Algorithms / Points And Rectangles

Least You Need to Know: Points, Rectangles, Manhattan Distance, and Coordinate Checks

Coordinate interview problems reward small geometric invariants: compare min and max coordinates, use Manhattan distance when movement is axis-aligned, and rely on cross-product or area-style reasoning instead of fragile slope arithmetic when possible.

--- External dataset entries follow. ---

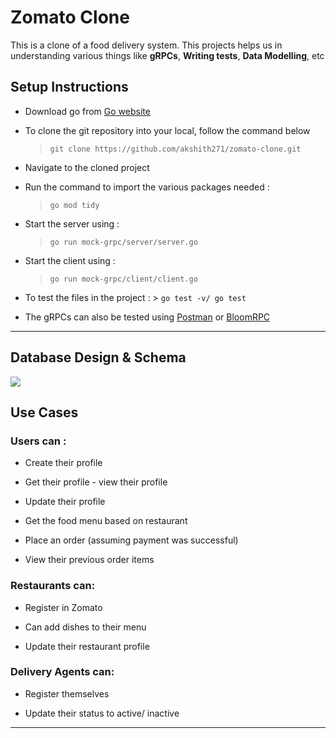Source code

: # Zomato Clone
This is a clone of a food delivery system. This projects helps us in understanding various things like 
**gRPCs**, **Writing tests**, **Data Modelling**, etc 

## Setup Instructions

 -  Download go from [Go website](https://go.dev/doc/install)
 -  To clone the git repository into your local, follow the command below
	> `git clone https://github.com/akshith271/zomato-clone.git`
 - Navigate to the cloned project 
 - Run the command to import the various packages needed :
	> `go mod tidy`
 -  Start the server using  :
	> `go run mock-grpc/server/server.go`
 -  Start the client using :
	> `go run mock-grpc/client/client.go`
- To test the files in the project :
		> `go test -v/ go test` 
		
 - The gRPCs can also be   tested using [Postman](https://www.postman.com/) or [BloomRPC](https://github.com/bloomrpc/bloomrpc)
---
## Database Design & Schema
**![](https://lh3.googleusercontent.com/ZVrt4awRIqPxKdRMmf55Ya20jKGvHJDA2uHBWc50DWDWzIv5DtstfF9hMqjad-1fxkas1emwyLuqgNSGKnKVCCvSYJCrReQKhHhngcmEQ9NykWtHAA-caJuUW6LD-aSDdIO0ZUQ1j-69FsvSrAJHBhi2SfVyxlXMmH97KuW_SJgZgSEqGNOJTKwmiuEkiQ)**
## Use Cases
 
### Users can :
    

- Create their profile
    
- Get their profile - view their profile
    
- Update their profile
    
- Get the food menu based on restaurant
    
- Place an order (assuming payment was successful)
    
- View their previous order items
### Restaurants can:
    

- Register in Zomato
    
- Can add dishes to their menu
    
- Update their restaurant profile
    

### Delivery Agents can:
    

- Register themselves
    

- Update their status to active/ inactive

---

The least you need to know

An axis-aligned rectangle with corners `(x1, y1)` and `(x2, y2)` has area `(x2 - x1)(y2 - y1)` when `x2 > x1` and `y2 > y1`.
The Manhattan distance between two points is `|x1 - x2| + |y1 - y2|`.
Bounding boxes come from independent min/max operations on x- and y-coordinates.
Collinearity is often safer to test with a zero-area or cross-product condition than with floating-point slopes.
Coordinate problems often become easier once you separate x-axis facts from y-axis facts.

Key notation

|x1-x2| + |y1-y2| Manhattan distance

(x2-x1)(y2-y1) axis-aligned rectangle area

cross((b-a),(c-a)) orientation/collinearity test

Tiny worked example

For points `(1, 2)` and `(4, 6)`, the Manhattan distance is `|1-4| + |2-6| = 7`.
If you instead need the area of the axis-aligned rectangle with opposite corners `(1, 2)` and `(4, 6)`, compute width `3` times height `4` to get `12`.

Common mistakes

Using Euclidean-distance intuition in an axis-aligned-move problem leads to the wrong metric.
Bounding rectangles are coordinatewise min/max problems, not sorting-all-points problems.
Slope comparisons can hide division-by-zero or precision issues that cross products avoid.

How to recognize this kind of problem

The task asks about rectangles aligned to axes, nearest points under taxicab motion, or containment by coordinate ranges.
The geometry separates naturally into independent x and y conditions.
A shape or path is defined by horizontal and vertical moves rather than arbitrary angles.